For more aggressive retries (give the agent more chances):

export VC_MAX_INCOMPLETE_RETRIES=2  # Allow 2 retries before escalation

For conservative approach (escalate immediately):

export VC_MAX_INCOMPLETE_RETRIES=0  # Escalate on first incomplete attempt

Default recommendation: Keep at 1 retry. Most incomplete work issues are due to fundamental misunderstanding of requirements rather than transient issues, so additional retries rarely help.

Related Issues

  • vc-1ows: Handle incomplete work with retry mechanism
  • vc-hsfz: Make maxIncompleteRetries configurable

🗄️ Event Retention Configuration (Future Work)
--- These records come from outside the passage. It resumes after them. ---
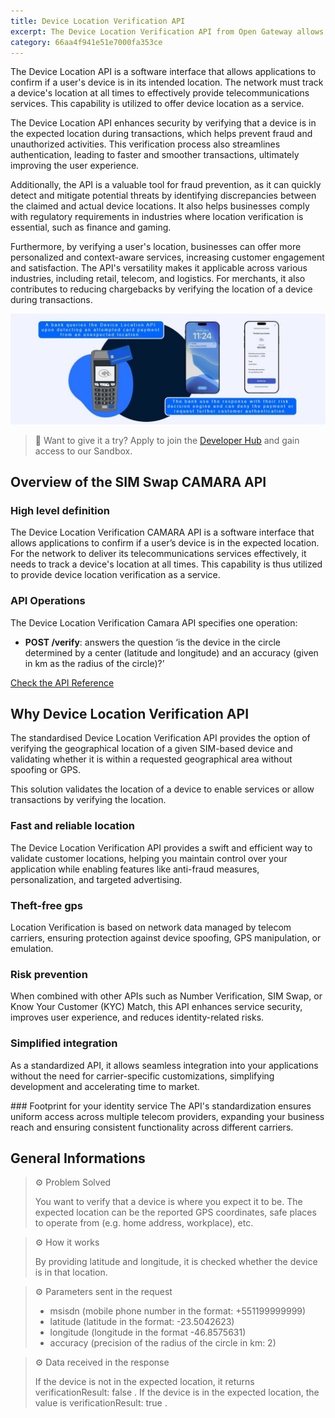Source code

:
 ```yaml
---
title: Device Location Verification API
excerpt: The Device Location Verification API from Open Gateway allows to check if a mobile phone is in a determined location.
category: 66aa4f941e51e7000fa353ce
---
```


The Device Location API is a software interface that allows applications to confirm if a user's device is in its intended location. The network must track a device's location at all times to effectively provide telecommunications services. This capability is utilized to offer device location as a service.

The Device Location API enhances security by verifying that a device is in the expected location during transactions, which helps prevent fraud and unauthorized activities. This verification process also streamlines authentication, leading to faster and smoother transactions, ultimately improving the user experience. 

Additionally, the API is a valuable tool for fraud prevention, as it can quickly detect and mitigate potential threats by identifying discrepancies between the claimed and actual device locations. It also helps businesses comply with regulatory requirements in industries where location verification is essential, such as finance and gaming. 
 
Furthermore, by verifying a user's location, businesses can offer more personalized and context-aware services, increasing customer engagement and satisfaction. The API's versatility makes it applicable across various industries, including retail, telecom, and logistics. For merchants, it also contributes to reducing chargebacks by verifying the location of a device during transactions.

![DeviceLocation](https://github.com/Telefonica/opengateway-developers-website/raw/main/catalog/devicelocation/images/DeviceLocation.png)

> 📘 Want to give it a try?
> Apply to join the [Developer Hub](https://opengateway.telefonica.com/en/developer-hub) and gain access to our Sandbox.

## Overview of the SIM Swap CAMARA API

### High level definition

The Device Location Verification CAMARA API is a software interface that allows applications to confirm if a user’s device is in the expected location. For the network to deliver its telecommunications services effectively, it needs to track a device's location at all times. This capability is thus utilized to provide device location verification as a service.

### API Operations

The Device Location Verification Camara API specifies one operation:

- **POST /verify**: answers the question ‘is the device in the circle determined by a center (latitude and longitude) and an accuracy (given in km as the radius of the circle)?’

[Check the API Reference](/reference/verifylocation-1)

## Why Device Location Verification API

The standardised Device Location Verification API provides the option of verifying the geographical location of a given SIM-based device and validating whether it is within a requested geographical area without spoofing or GPS.

This solution validates the location of a device to enable services or allow transactions by verifying the location.

### Fast and reliable location
The Device Location Verification API provides a swift and efficient way to validate customer locations, helping you maintain control over your application while enabling features like anti-fraud measures, personalization, and targeted advertising.

### Theft-free gps
Location Verification is based on network data managed by telecom carriers, ensuring protection against device spoofing, GPS manipulation, or emulation.

### Risk prevention
When combined with other APIs such as Number Verification, SIM Swap, or Know Your Customer (KYC) Match, this API enhances service security, improves user experience, and reduces identity-related risks.

### Simplified integration
As a standardized API, it allows seamless integration into your applications without the need for carrier-specific customizations, simplifying development and accelerating time to market.

### Footprint for your identity service
The API's standardization ensures uniform access across multiple telecom providers, expanding your business reach and ensuring consistent functionality across different carriers.

## General Informations

> ⚙️ Problem Solved
>
> You want to verify that a device is where you expect it to be. The expected location can be the reported GPS coordinates, safe places to operate from (e.g. home address, workplace), etc.


> ⚙️ How it works 
>
> By providing latitude and longitude, it is checked whether the device is in that location.


> ⚙️ Parameters sent in the request 
>
> - msisdn (mobile phone number in the format: +551199999999) 
> - latitude (latitude in the format: -23.5042623)
> - longitude (longitude in the format -46.8575631)
> - accuracy (precision of the radius of the circle in km: 2)


> ⚙️ Data received in the response
>
> If the device is not in the expected location, it returns verificationResult: false . If the device is in the expected location, the value is verificationResult: true .

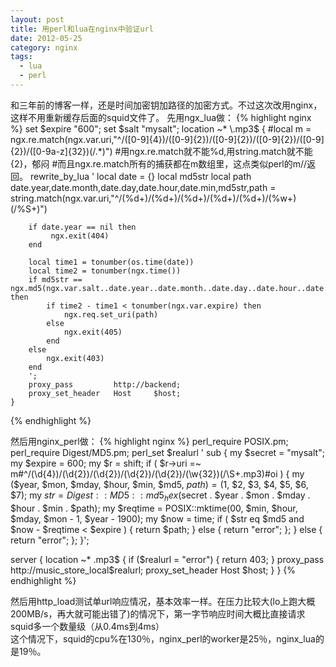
 ```yaml
---
layout: post
title: 用perl和lua在nginx中验证url
date: 2012-05-25
category: nginx
tags:
  - lua
  - perl
---
```

和三年前的博客一样，还是时间加密钥加路径的加密方式。不过这次改用nginx，这样不用重新缓存后面的squid文件了。
先用ngx_lua做：
{% highlight nginx %}
    set $expire "600";
    set $salt "mysalt";
    location ~* \.mp3$ {
#local m = ngx.re.match(ngx.var.uri,"^/([0-9]{4})/([0-9]{2})/([0-9]{2})/([0-9]{2})/([0-9]{2})/([0-9a-z]{32})(/.*)")
#用ngx.re.match就不能%d,用string.match就不能{2}，郁闷
#而且ngx.re.match所有的捕获都在m数组里，这点类似perl的m//返回。
        rewrite_by_lua '
        local date = {}
        local md5str
        local path
        date.year,date.month,date.day,date.hour,date.min,md5str,path = string.match(ngx.var.uri,"^/(%d+)/(%d+)/(%d+)/(%d+)/(%d+)/(%w+)(/%S+)")

        if date.year == nil then
             ngx.exit(404)
        end

        local time1 = tonumber(os.time(date))
        local time2 = tonumber(ngx.time())
        if md5str == ngx.md5(ngx.var.salt..date.year..date.month..date.day..date.hour..date.min..path) then
            if time2 - time1 < tonumber(ngx.var.expire) then
                ngx.req.set_uri(path)
            else
                ngx.exit(405)
            end
        else
            ngx.exit(403)
        end
        ';  
        proxy_pass         http://backend;
        proxy_set_header   Host     $host;
    }
{% endhighlight %}

然后用nginx_perl做：
{% highlight nginx %}
    perl_require POSIX.pm;
    perl_require Digest/MD5.pm;
    perl_set $realurl '
    sub {
        my $secret = "mysalt";
        my $expire = 600;
        my $r = shift;
        if ( $r->uri =~ m#^/(\d{4})/(\d{2})/(\d{2})/(\d{2})/(\d{2})/(\w{32})(/\S+\.mp3)#oi ) {
            my ($year, $mon, $mday, $hour, $min, $md5, $path) = ($1, $2, $3, $4, $5, $6, $7);
            my $str = Digest::MD5::md5_hex($secret . $year . $mon . $mday . $hour . $min . $path);
            my $reqtime = POSIX::mktime(00, $min, $hour, $mday, $mon - 1, $year - 1900);
            my $now = time;
            if ( $str eq $md5 and $now - $reqtime < $expire ) {
                    return $path;
            } else {
                return "error";
            };
        } else {
            return "error";
        };
    }';
   
  server { 
    location ~* \.mp3$ {
                if ($realurl = "error") { return 403; }
                proxy_pass         http://music_store_local$realurl;
                proxy_set_header   Host             $host;
    }
  }
{% endhighlight %}

然后用http_load测试单url响应情况，基本效率一样。在压力比较大(lo上跑大概200MB/s，再大就可能出错了)的情况下，第一字节响应时间大概比直接请求squid多一个数量级（从0.4ms到4ms）    
这个情况下，squid的cpu%在130％，nginx_perl的worker是25％，nginx_lua的是19％。
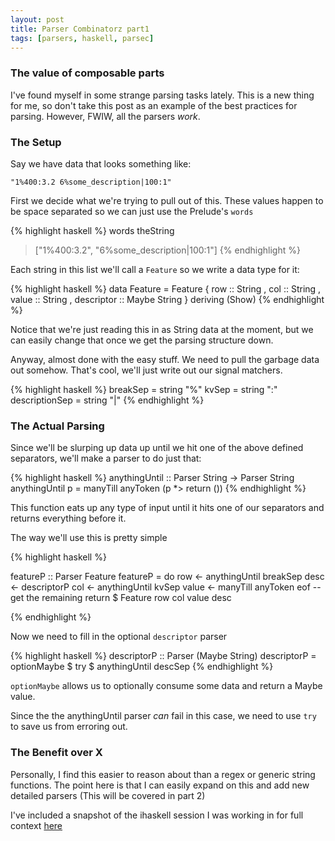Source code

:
 ```yaml
---
layout: post
title: Parser Combinatorz part1
tags: [parsers, haskell, parsec]
---
```


### The value of composable parts

I've found myself in some strange parsing tasks lately. This is a new thing for
me, so don't take this post as an example of the best practices for parsing.
However, FWIW, all the parsers _work_.

### The Setup

Say we have data that looks something like:

`"1%400:3.2 6%some_description|100:1"`

First we decide what we're trying to pull out of this. These values happen to
be space separated so we can just use the Prelude's `words`

{% highlight haskell %}
words theString
> ["1%400:3.2", "6%some_description|100:1"]
{% endhighlight %}

Each string in this list we'll call a `Feature` so we write a data type for it:

{% highlight haskell %}
data Feature
  = Feature
  { row        :: String
  , col        :: String
  , value      :: String
  , descriptor :: Maybe String
  } deriving (Show)
{% endhighlight %}

Notice that we're just reading this in as String data at the moment, but we can
easily change that once we get the parsing structure down.

Anyway, almost done with the easy stuff. We need to pull the garbage data out somehow.
That's cool, we'll just write out our signal matchers.

{% highlight haskell %}
breakSep = string "%"
kvSep = string ":"
descriptionSep = string "|"
{% endhighlight %}

### The Actual Parsing

Since we'll be slurping up data up until we hit one of the above defined
separators, we'll make a parser to do just that:

{% highlight haskell %}
anythingUntil :: Parser String -> Parser String
anythingUntil p = manyTill anyToken (p *> return ())
{% endhighlight %}

This function eats up any type of input until it hits one of our separators and
returns everything before it.

The way we'll use this is pretty simple

{% highlight haskell %}

featureP :: Parser Feature
featureP = do
  row <- anythingUntil breakSep
  desc <- descriptorP
  col <- anythingUntil kvSep
  value <- manyTill anyToken eof -- get the remaining
  return $ Feature row col value desc

{% endhighlight %}

Now we need to fill in the optional `descriptor` parser

{% highlight haskell %}
descriptorP :: Parser (Maybe String)
descriptorP = optionMaybe $ try $ anythingUntil descSep
{% endhighlight %}

`optionMaybe` allows us to optionally consume some data and return a Maybe value.

Since the the anythingUntil parser _can_ fail in this case, we need to use
`try` to save us from erroring out.

### The Benefit over X

Personally, I find this easier to reason about than a regex or generic
string functions. The point here is that I can easily expand on this and add
new detailed parsers (This will be covered in part 2)

I've included a snapshot of the ihaskell session I was working in for full context [here](/slides/features_ipynb.html)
Status: Not yet implemented. Punted until database size becomes a real issue (vc-184, vc-198).

Why Punted?

Following the lesson learned from deduplication metrics (vc-151), we're deferring event retention infrastructure until we have real production data showing it's needed. This avoids building observability for theoretical future problems.

When to Implement

Implement event retention when:

  • .beads/vc.db exceeds 100MB
  • Query performance degrades noticeably
  • Developers complain about database size
  • Event table has >100k rows

Until then: YAGNI (You Aren't Gonna Need It).

Proposed Configuration

When we do implement this, here's the plan:

Retention Policy Tiers:

  • Regular events (progress, file_modified, etc.): 30 days
  • Critical events (error, watchdog_alert): 180 days
  • Per-issue limit: 1000 events max per issue
  • Global limit: Configurable, default 50k events

Proposed Environment Variables:

# Event retention in days (default: 30)
export VC_EVENT_RETENTION_DAYS=30

# Critical event retention in days (default: 180)
export VC_EVENT_CRITICAL_RETENTION_DAYS=180

# Per-issue event limit (default: 1000, 0 = unlimited)
export VC_EVENT_PER_ISSUE_LIMIT=1000

# Global event limit (default: 50000, 0 = unlimited)
export VC_EVENT_GLOBAL_LIMIT=50000

# Cleanup frequency in hours (default: 24)
export VC_EVENT_CLEANUP_INTERVAL_HOURS=24

# Batch size for cleanup (default: 1000)
export VC_EVENT_CLEANUP_BATCH_SIZE=1000

Cleanup Strategy:

  • Run as background goroutine in executor
  • Execute every 24 hours (configurable)
  • Transaction-based deletion in batches of 1000
  • Log cleanup metrics (events deleted, time taken)

CLI Command (Not Yet Implemented):

# Manual cleanup trigger
vc cleanup events --dry-run  # Preview what would be deleted
vc cleanup events             # Execute cleanup
vc cleanup events --force     # Bypass safety checks

Related Issues

  • vc-183: Agent Events Retention and Cleanup [OPEN - Low Priority]
  • vc-184: Design event retention policy [CLOSED - Design complete]
  • vc-193 through vc-197: Implementation tasks [OPEN - Punted]
  • vc-199: Tests for event retention [OPEN - Punted]

Remember: Build this when you need it, not before. Let real usage drive the requirements.

See docs/QUERIES.md for event retention monitoring queries (for future use).